WORK ORDER — Find and copy every line in the records that includes the string "GASPRICE".

(Saved entries)
· · · · ·

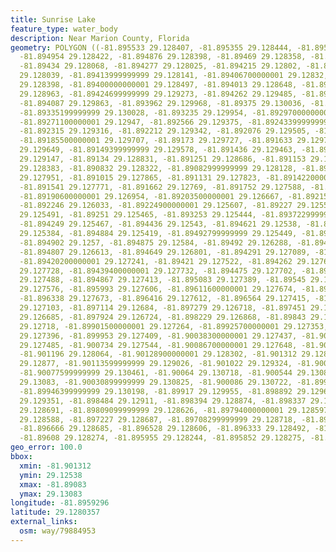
 ```yaml
---
title: Sunrise Lake
feature_type: water_body
description: Near Marion County, Florida
geometry: POLYGON ((-81.895533 29.128407, -81.895355 29.128444, -81.895167 29.128445,
  -81.894954 29.128422, -81.894876 29.128398, -81.89469 29.128358, -81.894508 29.128254,
  -81.89434 29.128068, -81.894277 29.128025, -81.894215 29.12802, -81.89418000000001
  29.128039, -81.89413999999999 29.128141, -81.89406700000001 29.12832, -81.89403900000001
  29.128398, -81.89400000000001 29.128497, -81.894013 29.128648, -81.89413500000001
  29.128963, -81.89424699999999 29.129273, -81.894262 29.129485, -81.894188 29.129705,
  -81.894087 29.129863, -81.893962 29.129968, -81.89375 29.130036, -81.893546 29.130056,
  -81.89335199999999 29.130028, -81.893235 29.129954, -81.89297000000001 29.129705,
  -81.89271100000001 29.12947, -81.892566 29.129375, -81.89243399999999 29.129327,
  -81.892315 29.129316, -81.892212 29.129342, -81.892076 29.129505, -81.891946 29.129666,
  -81.89185500000001 29.129707, -81.89173 29.129727, -81.891633 29.129723, -81.891548
  29.129649, -81.89149399999999 29.129578, -81.891436 29.129463, -81.89138699999999
  29.129147, -81.89134 29.128831, -81.891251 29.128686, -81.891153 29.128593, -81.890866
  29.128383, -81.890832 29.128322, -81.89082999999999 29.128128, -81.89090400000001
  29.127951, -81.891015 29.127865, -81.891131 29.127823, -81.89142200000001 29.127796,
  -81.891541 29.127771, -81.891662 29.12769, -81.891752 29.127588, -81.891842 29.127411,
  -81.89190600000001 29.126954, -81.89203500000001 29.126667, -81.89215900000001 29.1264,
  -81.892246 29.126033, -81.89224900000001 29.125607, -81.89227 29.125536, -81.89233900000001
  29.125491, -81.89251 29.125465, -81.893253 29.125444, -81.89372299999999 29.125482,
  -81.894249 29.125467, -81.894436 29.12543, -81.894621 29.12538, -81.89478099999999
  29.125384, -81.894884 29.125419, -81.89492799999999 29.125449, -81.894929 29.125543,
  -81.894902 29.1257, -81.894875 29.12584, -81.89492 29.126288, -81.894887 29.126448,
  -81.894807 29.126613, -81.894649 29.126801, -81.894291 29.127089, -81.894229 29.127156,
  -81.89420200000001 29.127241, -81.89421 29.127522, -81.894262 29.127673, -81.89430900000001
  29.127728, -81.89439400000001 29.127732, -81.894475 29.127702, -81.89473599999999
  29.127488, -81.894867 29.127413, -81.895083 29.127389, -81.89545 29.127423, -81.895946
  29.127576, -81.895993 29.127606, -81.89611600000001 29.127674, -81.896248 29.12769,
  -81.896338 29.127673, -81.896416 29.127612, -81.896564 29.127415, -81.89684099999999
  29.127103, -81.897114 29.12684, -81.897279 29.126718, -81.897451 29.126673, -81.897661
  29.126685, -81.897924 29.126724, -81.898229 29.126868, -81.89843 29.126946, -81.898843
  29.12718, -81.89901500000001 29.127264, -81.89925700000001 29.127353, -81.899496
  29.127396, -81.899953 29.127409, -81.90038300000001 29.127437, -81.90058999999999
  29.127485, -81.900734 29.127544, -81.90086700000001 29.127648, -81.901044 29.127828,
  -81.901196 29.128064, -81.90128900000001 29.128302, -81.901312 29.128484, -81.90128
  29.12877, -81.90113599999999 29.129026, -81.901022 29.129324, -81.900903 29.129944,
  -81.90077599999999 29.130461, -81.90064 29.130718, -81.900544 29.130804, -81.900441
  29.13083, -81.90030899999999 29.130825, -81.900086 29.130722, -81.899821 29.130523,
  -81.89946399999999 29.130198, -81.89917 29.129955, -81.898892 29.129649, -81.898617
  29.129351, -81.898484 29.12911, -81.898394 29.128874, -81.898337 29.128776, -81.898239
  29.128691, -81.89809099999999 29.128626, -81.89794000000001 29.128597, -81.897662
  29.128588, -81.897227 29.128687, -81.89708299999999 29.128718, -81.896861 29.12872,
  -81.896666 29.128685, -81.896528 29.128606, -81.896333 29.128492, -81.896159 29.128323,
  -81.89608 29.128274, -81.895955 29.128244, -81.895852 29.128275, -81.895533 29.128407))
geo_error: 100.0
bbox:
  xmin: -81.901312
  ymin: 29.12538
  xmax: -81.89083
  ymax: 29.13083
longitude: -81.8959296
latitude: 29.1280357
external_links:
  osm: way/79884953
---
```

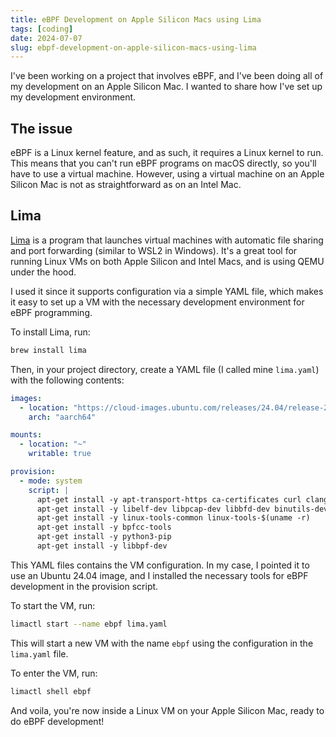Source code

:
```yaml
---
title: eBPF Development on Apple Silicon Macs using Lima
tags: [coding]
date: 2024-07-07
slug: ebpf-development-on-apple-silicon-macs-using-lima
---
```


I've been working on a project that involves eBPF, and I've been doing all of my development on an Apple Silicon Mac. I wanted to share how I've set up my development environment.

## The issue

eBPF is a Linux kernel feature, and as such, it requires a Linux kernel to run. This means that you can't run eBPF programs on macOS directly, so you'll have to use a virtual machine. However, using a virtual machine on an Apple Silicon Mac is not as straightforward as on an Intel Mac.

## Lima

[Lima](https://lima-vm.io/) is a program that launches virtual machines with automatic file sharing and port forwarding (similar to WSL2 in Windows). It's a great tool for running Linux VMs on both Apple Silicon and Intel Macs, and is using QEMU under the hood.

I used it since it supports configuration via a simple YAML file, which makes it easy to set up a VM with the necessary development environment for eBPF programming.

To install Lima, run:

```bash
brew install lima
```

Then, in your project directory, create a YAML file (I called mine `lima.yaml`) with the following contents:

```yaml
images:
  - location: "https://cloud-images.ubuntu.com/releases/24.04/release-20240423/ubuntu-24.04-server-cloudimg-arm64.img"
    arch: "aarch64"

mounts:
  - location: "~"
    writable: true

provision:
  - mode: system
    script: |
      apt-get install -y apt-transport-https ca-certificates curl clang llvm jq
      apt-get install -y libelf-dev libpcap-dev libbfd-dev binutils-dev build-essential make 
      apt-get install -y linux-tools-common linux-tools-$(uname -r) 
      apt-get install -y bpfcc-tools
      apt-get install -y python3-pip
      apt-get install -y libbpf-dev
```

This YAML files contains the VM configuration. In my case, I pointed it to use an Ubuntu 24.04 image, and I installed the necessary tools for eBPF development in the provision script.

To start the VM, run:

```bash
limactl start --name ebpf lima.yaml
```

This will start a new VM with the name `ebpf` using the configuration in the `lima.yaml` file.

To enter the VM, run:

```bash
limactl shell ebpf
```

And voila, you're now inside a Linux VM on your Apple Silicon Mac, ready to do eBPF development!
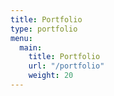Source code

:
 ```yaml
---
title: Portfolio
type: portfolio
menu: 
  main:
    title: Portfolio
    url: "/portfolio"
    weight: 20
---
```


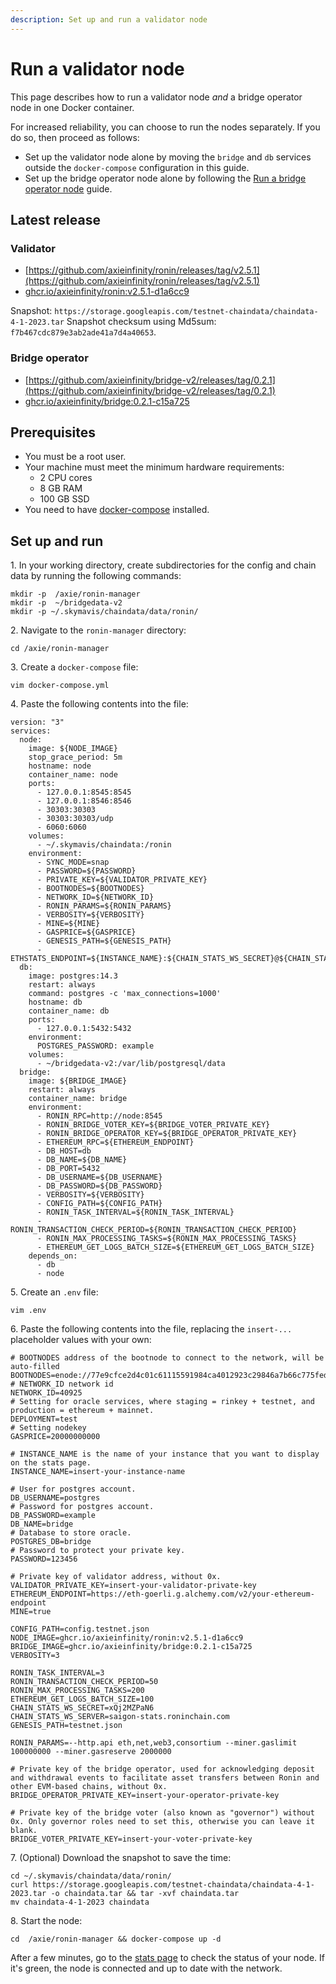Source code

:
 ```yaml
---
description: Set up and run a validator node
---
```

# Run a validator node
This page describes how to run a validator node *and* a bridge operator node in one Docker container.

For increased reliability, you can choose to run the nodes separately. If you do so, then proceed as follows:
* Set up the validator node alone by moving the `bridge` and `db` services outside the `docker-compose` configuration in this guide.
* Set up the bridge operator node alone by following the [Run a bridge operator node](./bridge.md) guide.

## Latest release
### Validator
* [https://github.com/axieinfinity/ronin/releases/tag/v2.5.1](https://github.com/axieinfinity/ronin/releases/tag/v2.5.1)
* [ghcr.io/axieinfinity/ronin:v2.5.1-d1a6cc9](https://github.com/axieinfinity/ronin/pkgs/container/ronin/69326810?tag=v2.5.1-d1a6cc9)

Snapshot: `https://storage.googleapis.com/testnet-chaindata/chaindata-4-1-2023.tar`
Snapshot checksum using Md5sum: `f7b467cdc879e3ab2ade41a7d4a40653`.

### Bridge operator
* [https://github.com/axieinfinity/bridge-v2/releases/tag/0.2.1](https://github.com/axieinfinity/bridge-v2/releases/tag/0.2.1)
* [ghcr.io/axieinfinity/bridge:0.2.1-c15a725](https://github.com/axieinfinity/bridge-v2/pkgs/container/bridge/67046431?tag=0.2.1-c15a725)

## Prerequisites

* You must be a root user.
* Your machine must meet the minimum hardware requirements:
  * 2 CPU cores
  * 8 GB RAM
  * 100 GB SSD
* You need to have [docker-compose](https://docs.docker.com/compose/install/) installed.

## Set up and run
1\. In your working directory, create subdirectories for the config and chain data by running the following commands:

```
mkdir -p  /axie/ronin-manager
mkdir -p  ~/bridgedata-v2
mkdir -p ~/.skymavis/chaindata/data/ronin/
```

2\. Navigate to the `ronin-manager` directory:

```
cd /axie/ronin-manager
```

3\. Create a `docker-compose` file:

```
vim docker-compose.yml
```

4\. Paste the following contents into the file:

```
version: "3"
services:
  node:
    image: ${NODE_IMAGE}
    stop_grace_period: 5m
    hostname: node
    container_name: node
    ports:
      - 127.0.0.1:8545:8545
      - 127.0.0.1:8546:8546
      - 30303:30303
      - 30303:30303/udp
      - 6060:6060
    volumes:
      - ~/.skymavis/chaindata:/ronin
    environment:
      - SYNC_MODE=snap
      - PASSWORD=${PASSWORD}
      - PRIVATE_KEY=${VALIDATOR_PRIVATE_KEY}
      - BOOTNODES=${BOOTNODES}
      - NETWORK_ID=${NETWORK_ID}
      - RONIN_PARAMS=${RONIN_PARAMS}
      - VERBOSITY=${VERBOSITY}
      - MINE=${MINE}
      - GASPRICE=${GASPRICE}
      - GENESIS_PATH=${GENESIS_PATH}
      - ETHSTATS_ENDPOINT=${INSTANCE_NAME}:${CHAIN_STATS_WS_SECRET}@${CHAIN_STATS_WS_SERVER}:443
  db:
    image: postgres:14.3
    restart: always
    command: postgres -c 'max_connections=1000'
    hostname: db
    container_name: db
    ports:
      - 127.0.0.1:5432:5432
    environment:
      POSTGRES_PASSWORD: example
    volumes:
      - ~/bridgedata-v2:/var/lib/postgresql/data
  bridge:
    image: ${BRIDGE_IMAGE}
    restart: always
    container_name: bridge
    environment:
      - RONIN_RPC=http://node:8545
      - RONIN_BRIDGE_VOTER_KEY=${BRIDGE_VOTER_PRIVATE_KEY}
      - RONIN_BRIDGE_OPERATOR_KEY=${BRIDGE_OPERATOR_PRIVATE_KEY}
      - ETHEREUM_RPC=${ETHEREUM_ENDPOINT}
      - DB_HOST=db
      - DB_NAME=${DB_NAME}
      - DB_PORT=5432
      - DB_USERNAME=${DB_USERNAME}
      - DB_PASSWORD=${DB_PASSWORD}
      - VERBOSITY=${VERBOSITY}
      - CONFIG_PATH=${CONFIG_PATH}
      - RONIN_TASK_INTERVAL=${RONIN_TASK_INTERVAL}
      - RONIN_TRANSACTION_CHECK_PERIOD=${RONIN_TRANSACTION_CHECK_PERIOD}
      - RONIN_MAX_PROCESSING_TASKS=${RONIN_MAX_PROCESSING_TASKS}
      - ETHEREUM_GET_LOGS_BATCH_SIZE=${ETHEREUM_GET_LOGS_BATCH_SIZE}
    depends_on:
      - db
      - node
```

5\. Create an `.env` file:

```
vim .env
```

6\. Paste the following contents into the file, replacing the `insert-...` placeholder values with your own:

```
# BOOTNODES address of the bootnode to connect to the network, will be auto-filled
BOOTNODES=enode://77e9cfce2d4c01c61115591984ca4012923c29846a7b66c775fed0cc8fe5f41b304a71e3e9433e067ea7ef86701c13992fefacf9e223786c62c530a7110e8142@35.224.85.190:30303
# NETWORK_ID network id
NETWORK_ID=40925
# Setting for oracle services, where staging = rinkey + testnet, and production = ethereum + mainnet.
DEPLOYMENT=test
# Setting nodekey
GASPRICE=20000000000

# INSTANCE_NAME is the name of your instance that you want to display on the stats page.
INSTANCE_NAME=insert-your-instance-name

# User for postgres account.
DB_USERNAME=postgres
# Password for postgres account.
DB_PASSWORD=example
DB_NAME=bridge
# Database to store oracle.
POSTGRES_DB=bridge
# Password to protect your private key.
PASSWORD=123456

# Private key of validator address, without 0x. 
VALIDATOR_PRIVATE_KEY=insert-your-validator-private-key
ETHEREUM_ENDPOINT=https://eth-goerli.g.alchemy.com/v2/your-ethereum-endpoint
MINE=true

CONFIG_PATH=config.testnet.json
NODE_IMAGE=ghcr.io/axieinfinity/ronin:v2.5.1-d1a6cc9
BRIDGE_IMAGE=ghcr.io/axieinfinity/bridge:0.2.1-c15a725
VERBOSITY=3

RONIN_TASK_INTERVAL=3
RONIN_TRANSACTION_CHECK_PERIOD=50
RONIN_MAX_PROCESSING_TASKS=200
ETHEREUM_GET_LOGS_BATCH_SIZE=100
CHAIN_STATS_WS_SECRET=xQj2MZPaN6
CHAIN_STATS_WS_SERVER=saigon-stats.roninchain.com
GENESIS_PATH=testnet.json

RONIN_PARAMS=--http.api eth,net,web3,consortium --miner.gaslimit 100000000 --miner.gasreserve 2000000

# Private key of the bridge operator, used for acknowledging deposit and withdrawal events to facilitate asset transfers between Ronin and other EVM-based chains, without 0x.
BRIDGE_OPERATOR_PRIVATE_KEY=insert-your-operator-private-key

# Private key of the bridge voter (also known as "governor") without 0x. Only governor roles need to set this, otherwise you can leave it blank. 
BRIDGE_VOTER_PRIVATE_KEY=insert-your-voter-private-key
```

7\. (Optional) Download the snapshot to save the time:

```
cd ~/.skymavis/chaindata/data/ronin/
curl https://storage.googleapis.com/testnet-chaindata/chaindata-4-1-2023.tar -o chaindata.tar && tar -xvf chaindata.tar
mv chaindata-4-1-2023 chaindata
```

8\. Start the node:
```
cd  /axie/ronin-manager && docker-compose up -d 
```

After a few minutes, go to the [stats page](https://saigon-stats.roninchain.com/) to check the status of your node. If it's green, the node is connected and up to date with the network.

· · · · ·

SOLUTION —
      - GASPRICE=${GASPRICE}
GASPRICE=20000000000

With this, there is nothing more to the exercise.